[Opening The data section]

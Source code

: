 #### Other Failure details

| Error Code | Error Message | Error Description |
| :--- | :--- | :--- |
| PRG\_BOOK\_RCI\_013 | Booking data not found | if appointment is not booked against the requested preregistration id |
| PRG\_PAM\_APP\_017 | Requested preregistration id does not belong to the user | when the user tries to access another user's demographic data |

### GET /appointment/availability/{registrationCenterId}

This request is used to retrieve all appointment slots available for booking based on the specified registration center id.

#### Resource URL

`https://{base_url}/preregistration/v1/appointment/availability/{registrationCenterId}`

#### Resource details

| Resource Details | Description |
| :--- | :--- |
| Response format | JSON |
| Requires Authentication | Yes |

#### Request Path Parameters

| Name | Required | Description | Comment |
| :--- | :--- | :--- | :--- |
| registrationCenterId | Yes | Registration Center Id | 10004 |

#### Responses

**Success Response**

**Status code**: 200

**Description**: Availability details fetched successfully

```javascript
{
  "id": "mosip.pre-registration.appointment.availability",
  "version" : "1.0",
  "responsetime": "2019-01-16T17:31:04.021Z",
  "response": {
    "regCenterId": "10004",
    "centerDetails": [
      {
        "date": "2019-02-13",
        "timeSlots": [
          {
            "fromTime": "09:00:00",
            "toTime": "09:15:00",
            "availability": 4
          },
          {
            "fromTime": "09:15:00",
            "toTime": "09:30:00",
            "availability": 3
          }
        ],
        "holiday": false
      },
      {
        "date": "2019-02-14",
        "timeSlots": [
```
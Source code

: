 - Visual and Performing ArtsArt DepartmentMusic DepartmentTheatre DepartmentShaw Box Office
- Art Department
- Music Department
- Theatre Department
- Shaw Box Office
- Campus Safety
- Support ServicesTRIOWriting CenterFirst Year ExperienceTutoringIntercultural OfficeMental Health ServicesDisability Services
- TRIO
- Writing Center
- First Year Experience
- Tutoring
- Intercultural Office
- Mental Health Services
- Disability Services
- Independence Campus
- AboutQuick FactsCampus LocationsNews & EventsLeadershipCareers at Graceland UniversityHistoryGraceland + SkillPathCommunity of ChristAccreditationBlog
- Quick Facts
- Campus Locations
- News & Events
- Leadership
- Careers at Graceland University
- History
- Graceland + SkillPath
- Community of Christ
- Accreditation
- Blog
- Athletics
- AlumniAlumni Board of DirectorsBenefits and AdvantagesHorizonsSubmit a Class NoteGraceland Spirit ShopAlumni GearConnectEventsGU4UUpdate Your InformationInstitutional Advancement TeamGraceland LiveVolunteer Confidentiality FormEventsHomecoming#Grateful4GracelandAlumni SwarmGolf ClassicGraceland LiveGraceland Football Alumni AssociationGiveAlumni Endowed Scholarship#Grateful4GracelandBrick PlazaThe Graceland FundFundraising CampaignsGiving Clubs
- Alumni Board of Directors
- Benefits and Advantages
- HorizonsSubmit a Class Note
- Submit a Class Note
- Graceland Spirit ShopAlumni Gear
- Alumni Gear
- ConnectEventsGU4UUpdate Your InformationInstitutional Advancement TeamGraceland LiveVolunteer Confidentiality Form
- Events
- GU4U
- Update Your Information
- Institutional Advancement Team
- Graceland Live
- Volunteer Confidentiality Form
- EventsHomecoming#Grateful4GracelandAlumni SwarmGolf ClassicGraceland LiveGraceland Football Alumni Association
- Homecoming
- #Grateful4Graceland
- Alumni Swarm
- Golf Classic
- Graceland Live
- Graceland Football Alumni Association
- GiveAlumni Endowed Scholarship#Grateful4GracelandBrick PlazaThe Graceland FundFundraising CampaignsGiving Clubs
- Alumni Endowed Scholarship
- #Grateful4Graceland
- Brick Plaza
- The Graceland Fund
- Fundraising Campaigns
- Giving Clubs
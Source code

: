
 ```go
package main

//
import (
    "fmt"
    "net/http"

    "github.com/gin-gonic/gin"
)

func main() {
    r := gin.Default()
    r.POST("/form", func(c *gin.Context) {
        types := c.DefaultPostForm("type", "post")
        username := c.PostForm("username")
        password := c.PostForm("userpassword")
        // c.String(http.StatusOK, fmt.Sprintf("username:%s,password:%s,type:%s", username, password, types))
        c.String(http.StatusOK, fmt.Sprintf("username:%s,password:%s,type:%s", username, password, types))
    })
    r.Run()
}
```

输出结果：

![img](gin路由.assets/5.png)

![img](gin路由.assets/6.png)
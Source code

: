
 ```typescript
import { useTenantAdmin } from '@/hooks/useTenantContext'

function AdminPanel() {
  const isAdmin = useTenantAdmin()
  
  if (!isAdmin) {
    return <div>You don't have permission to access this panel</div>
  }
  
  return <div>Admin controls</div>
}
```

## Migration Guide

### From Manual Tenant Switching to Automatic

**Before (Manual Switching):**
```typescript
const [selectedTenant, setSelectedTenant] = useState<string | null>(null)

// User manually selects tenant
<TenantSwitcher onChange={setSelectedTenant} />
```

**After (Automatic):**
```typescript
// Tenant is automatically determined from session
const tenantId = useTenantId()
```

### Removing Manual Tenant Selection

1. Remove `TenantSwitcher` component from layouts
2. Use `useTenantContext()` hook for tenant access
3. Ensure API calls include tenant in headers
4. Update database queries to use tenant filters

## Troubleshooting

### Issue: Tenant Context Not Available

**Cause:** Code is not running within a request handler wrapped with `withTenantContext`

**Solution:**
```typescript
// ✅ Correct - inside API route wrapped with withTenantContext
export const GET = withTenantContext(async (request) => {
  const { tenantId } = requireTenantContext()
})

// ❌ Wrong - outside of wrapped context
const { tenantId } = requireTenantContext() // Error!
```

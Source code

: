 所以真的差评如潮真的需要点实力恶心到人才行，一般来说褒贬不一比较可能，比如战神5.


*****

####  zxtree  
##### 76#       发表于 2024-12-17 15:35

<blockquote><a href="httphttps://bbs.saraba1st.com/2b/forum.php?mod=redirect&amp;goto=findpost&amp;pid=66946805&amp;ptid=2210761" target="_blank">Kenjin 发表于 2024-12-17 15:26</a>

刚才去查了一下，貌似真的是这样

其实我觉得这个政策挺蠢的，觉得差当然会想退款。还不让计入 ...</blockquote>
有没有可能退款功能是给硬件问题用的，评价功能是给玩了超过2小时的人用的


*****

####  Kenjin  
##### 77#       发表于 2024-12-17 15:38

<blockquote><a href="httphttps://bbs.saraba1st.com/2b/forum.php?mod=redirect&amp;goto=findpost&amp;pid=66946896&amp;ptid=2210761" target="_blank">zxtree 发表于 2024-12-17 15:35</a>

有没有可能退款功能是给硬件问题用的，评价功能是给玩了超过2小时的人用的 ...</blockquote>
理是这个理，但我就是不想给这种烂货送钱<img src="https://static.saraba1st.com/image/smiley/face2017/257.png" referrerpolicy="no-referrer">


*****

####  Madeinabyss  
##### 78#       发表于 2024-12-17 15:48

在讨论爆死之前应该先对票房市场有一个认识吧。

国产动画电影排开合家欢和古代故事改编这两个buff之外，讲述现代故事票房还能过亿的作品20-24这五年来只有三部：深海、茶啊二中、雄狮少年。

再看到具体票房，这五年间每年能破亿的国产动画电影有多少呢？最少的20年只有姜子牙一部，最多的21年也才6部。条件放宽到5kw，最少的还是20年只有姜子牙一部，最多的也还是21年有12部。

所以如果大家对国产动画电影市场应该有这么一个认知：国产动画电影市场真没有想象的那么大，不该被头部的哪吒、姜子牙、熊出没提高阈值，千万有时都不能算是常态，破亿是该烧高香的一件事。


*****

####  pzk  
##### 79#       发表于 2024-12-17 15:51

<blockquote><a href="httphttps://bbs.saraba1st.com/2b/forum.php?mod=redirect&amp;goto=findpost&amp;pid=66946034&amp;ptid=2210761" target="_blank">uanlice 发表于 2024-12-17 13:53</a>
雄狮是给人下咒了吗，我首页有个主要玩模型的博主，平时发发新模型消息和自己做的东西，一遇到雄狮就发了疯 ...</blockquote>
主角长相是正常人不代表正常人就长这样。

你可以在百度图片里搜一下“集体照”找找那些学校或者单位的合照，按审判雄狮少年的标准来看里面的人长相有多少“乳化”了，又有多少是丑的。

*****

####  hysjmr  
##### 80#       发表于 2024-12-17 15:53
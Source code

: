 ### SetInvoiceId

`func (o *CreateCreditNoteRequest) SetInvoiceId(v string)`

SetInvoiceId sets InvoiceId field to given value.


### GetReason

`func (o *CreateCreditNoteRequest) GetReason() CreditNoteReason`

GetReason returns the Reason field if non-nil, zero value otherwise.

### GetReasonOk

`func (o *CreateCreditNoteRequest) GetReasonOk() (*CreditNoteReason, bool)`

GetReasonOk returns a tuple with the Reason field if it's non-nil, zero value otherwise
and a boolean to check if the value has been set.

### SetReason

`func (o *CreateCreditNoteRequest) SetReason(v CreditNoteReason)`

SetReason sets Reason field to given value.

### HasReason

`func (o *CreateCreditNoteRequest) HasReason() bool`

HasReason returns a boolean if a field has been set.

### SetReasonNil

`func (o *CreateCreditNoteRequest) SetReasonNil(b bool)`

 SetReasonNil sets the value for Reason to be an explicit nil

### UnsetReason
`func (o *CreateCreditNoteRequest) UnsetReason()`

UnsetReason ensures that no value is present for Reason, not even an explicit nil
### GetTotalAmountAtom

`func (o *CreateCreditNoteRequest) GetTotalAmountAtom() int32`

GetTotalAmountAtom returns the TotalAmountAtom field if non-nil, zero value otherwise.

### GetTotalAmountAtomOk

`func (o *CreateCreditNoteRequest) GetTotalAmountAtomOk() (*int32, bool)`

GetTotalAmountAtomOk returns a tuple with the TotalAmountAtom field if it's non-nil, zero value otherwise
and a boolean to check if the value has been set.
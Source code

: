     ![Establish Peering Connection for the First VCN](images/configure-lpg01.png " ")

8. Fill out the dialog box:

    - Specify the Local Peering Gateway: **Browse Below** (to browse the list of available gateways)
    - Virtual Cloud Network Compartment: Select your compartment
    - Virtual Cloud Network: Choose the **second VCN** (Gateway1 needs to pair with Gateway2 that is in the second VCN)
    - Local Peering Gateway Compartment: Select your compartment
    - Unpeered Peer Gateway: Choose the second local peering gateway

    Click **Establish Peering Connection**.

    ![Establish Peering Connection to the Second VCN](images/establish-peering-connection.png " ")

[Closing The data section]

» **Problem description**: Go through the listing above and write out exactly the lines starting with the one holding "发表于 2024-12-17 15:38" and running through the one holding "在讨论爆死之前应该先对票房市场有一个认识吧。", ends included, and no others.

» **Your response**:
##### 77#       发表于 2024-12-17 15:38

<blockquote><a href="httphttps://bbs.saraba1st.com/2b/forum.php?mod=redirect&amp;goto=findpost&amp;pid=66946896&amp;ptid=2210761" target="_blank">zxtree 发表于 2024-12-17 15:35</a>

有没有可能退款功能是给硬件问题用的，评价功能是给玩了超过2小时的人用的 ...</blockquote>
理是这个理，但我就是不想给这种烂货送钱<img src="https://static.saraba1st.com/image/smiley/face2017/257.png" referrerpolicy="no-referrer">


*****

####  Madeinabyss  
##### 78#       发表于 2024-12-17 15:48

在讨论爆死之前应该先对票房市场有一个认识吧。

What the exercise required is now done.